§ Stored data
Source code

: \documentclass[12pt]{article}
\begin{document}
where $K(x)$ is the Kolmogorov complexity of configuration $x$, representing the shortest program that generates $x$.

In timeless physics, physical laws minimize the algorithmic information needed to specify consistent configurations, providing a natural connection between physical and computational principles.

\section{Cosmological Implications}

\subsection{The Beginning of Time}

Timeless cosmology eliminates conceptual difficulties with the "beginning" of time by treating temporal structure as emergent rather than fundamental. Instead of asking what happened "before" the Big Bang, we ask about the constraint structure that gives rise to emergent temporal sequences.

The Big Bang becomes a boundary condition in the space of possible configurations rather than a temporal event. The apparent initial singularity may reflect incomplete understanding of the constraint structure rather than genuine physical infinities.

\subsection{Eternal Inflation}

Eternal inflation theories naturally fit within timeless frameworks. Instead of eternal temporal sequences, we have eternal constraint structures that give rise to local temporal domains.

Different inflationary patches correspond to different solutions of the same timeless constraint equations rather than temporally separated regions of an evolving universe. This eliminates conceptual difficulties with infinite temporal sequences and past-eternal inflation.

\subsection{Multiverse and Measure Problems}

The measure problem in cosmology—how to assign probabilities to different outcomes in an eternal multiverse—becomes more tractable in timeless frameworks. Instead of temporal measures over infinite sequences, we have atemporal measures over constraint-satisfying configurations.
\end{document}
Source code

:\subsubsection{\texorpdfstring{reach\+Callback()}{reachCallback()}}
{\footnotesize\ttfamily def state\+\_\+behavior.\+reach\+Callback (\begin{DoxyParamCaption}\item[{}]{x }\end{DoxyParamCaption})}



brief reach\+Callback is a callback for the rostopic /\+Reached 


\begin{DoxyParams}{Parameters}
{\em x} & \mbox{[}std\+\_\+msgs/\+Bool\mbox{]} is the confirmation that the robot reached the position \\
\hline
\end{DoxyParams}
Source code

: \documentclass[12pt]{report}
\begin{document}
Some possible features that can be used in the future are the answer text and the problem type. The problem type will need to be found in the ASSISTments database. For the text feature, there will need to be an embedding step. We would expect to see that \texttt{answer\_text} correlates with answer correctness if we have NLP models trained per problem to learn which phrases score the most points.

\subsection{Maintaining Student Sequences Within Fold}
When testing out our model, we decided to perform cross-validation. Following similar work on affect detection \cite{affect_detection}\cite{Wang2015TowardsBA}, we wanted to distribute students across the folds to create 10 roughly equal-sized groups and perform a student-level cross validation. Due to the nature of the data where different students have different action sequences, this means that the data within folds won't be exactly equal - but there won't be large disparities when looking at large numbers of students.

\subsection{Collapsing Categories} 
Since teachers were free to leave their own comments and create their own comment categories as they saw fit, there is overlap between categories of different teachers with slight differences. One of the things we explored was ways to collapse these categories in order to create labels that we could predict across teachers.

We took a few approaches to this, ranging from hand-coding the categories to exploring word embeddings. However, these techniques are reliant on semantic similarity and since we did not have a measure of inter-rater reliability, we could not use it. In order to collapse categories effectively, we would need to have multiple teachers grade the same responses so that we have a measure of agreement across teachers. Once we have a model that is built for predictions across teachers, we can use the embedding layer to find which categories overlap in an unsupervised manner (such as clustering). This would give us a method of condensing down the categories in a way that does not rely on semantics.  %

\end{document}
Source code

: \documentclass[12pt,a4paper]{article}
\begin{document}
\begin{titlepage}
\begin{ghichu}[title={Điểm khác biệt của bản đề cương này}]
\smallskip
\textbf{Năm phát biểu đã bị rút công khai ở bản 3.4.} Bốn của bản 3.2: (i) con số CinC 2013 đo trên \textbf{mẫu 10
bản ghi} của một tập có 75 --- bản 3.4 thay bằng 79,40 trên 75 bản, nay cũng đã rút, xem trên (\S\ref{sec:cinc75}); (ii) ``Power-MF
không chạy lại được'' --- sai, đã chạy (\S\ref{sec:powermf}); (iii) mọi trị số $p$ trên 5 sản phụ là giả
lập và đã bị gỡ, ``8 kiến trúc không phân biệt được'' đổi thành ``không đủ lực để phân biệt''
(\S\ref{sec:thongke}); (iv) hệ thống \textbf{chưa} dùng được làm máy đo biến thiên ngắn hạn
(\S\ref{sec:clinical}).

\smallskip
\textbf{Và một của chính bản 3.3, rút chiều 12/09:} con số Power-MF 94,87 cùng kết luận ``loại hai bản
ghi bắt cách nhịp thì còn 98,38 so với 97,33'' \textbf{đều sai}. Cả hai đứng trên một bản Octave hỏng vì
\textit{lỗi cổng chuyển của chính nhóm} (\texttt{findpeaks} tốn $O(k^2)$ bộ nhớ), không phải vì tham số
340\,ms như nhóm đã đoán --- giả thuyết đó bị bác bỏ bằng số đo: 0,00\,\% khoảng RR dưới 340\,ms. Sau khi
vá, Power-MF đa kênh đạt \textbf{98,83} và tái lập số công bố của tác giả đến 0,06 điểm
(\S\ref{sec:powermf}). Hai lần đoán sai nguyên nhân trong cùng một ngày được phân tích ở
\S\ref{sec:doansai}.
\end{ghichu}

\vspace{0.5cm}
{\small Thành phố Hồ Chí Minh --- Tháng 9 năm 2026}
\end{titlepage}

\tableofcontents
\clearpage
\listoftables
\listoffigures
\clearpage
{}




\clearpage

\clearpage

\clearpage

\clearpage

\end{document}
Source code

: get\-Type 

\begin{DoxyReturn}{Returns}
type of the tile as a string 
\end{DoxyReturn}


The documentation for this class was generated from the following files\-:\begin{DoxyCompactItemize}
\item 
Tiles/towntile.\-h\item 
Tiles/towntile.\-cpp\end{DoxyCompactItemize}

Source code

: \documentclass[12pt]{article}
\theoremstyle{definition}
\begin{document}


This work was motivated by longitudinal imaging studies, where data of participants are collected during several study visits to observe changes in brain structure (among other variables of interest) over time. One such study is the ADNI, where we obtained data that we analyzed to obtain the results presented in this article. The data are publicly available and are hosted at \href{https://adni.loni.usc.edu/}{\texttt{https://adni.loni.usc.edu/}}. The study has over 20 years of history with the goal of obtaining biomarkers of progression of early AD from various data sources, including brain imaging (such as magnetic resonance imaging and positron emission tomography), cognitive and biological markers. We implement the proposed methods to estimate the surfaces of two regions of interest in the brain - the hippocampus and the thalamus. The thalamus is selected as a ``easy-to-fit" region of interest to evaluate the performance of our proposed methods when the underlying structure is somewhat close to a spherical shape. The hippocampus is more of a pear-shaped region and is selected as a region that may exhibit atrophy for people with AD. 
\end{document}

§ Task instructions
I need each line of the entries that holds the string "phân" located and copied.

§ Answer box
lập và đã bị gỡ, ``8 kiến trúc không phân biệt được'' đổi thành ``không đủ lực để phân biệt''
(\S\ref{sec:powermf}). Hai lần đoán sai nguyên nhân trong cùng một ngày được phân tích ở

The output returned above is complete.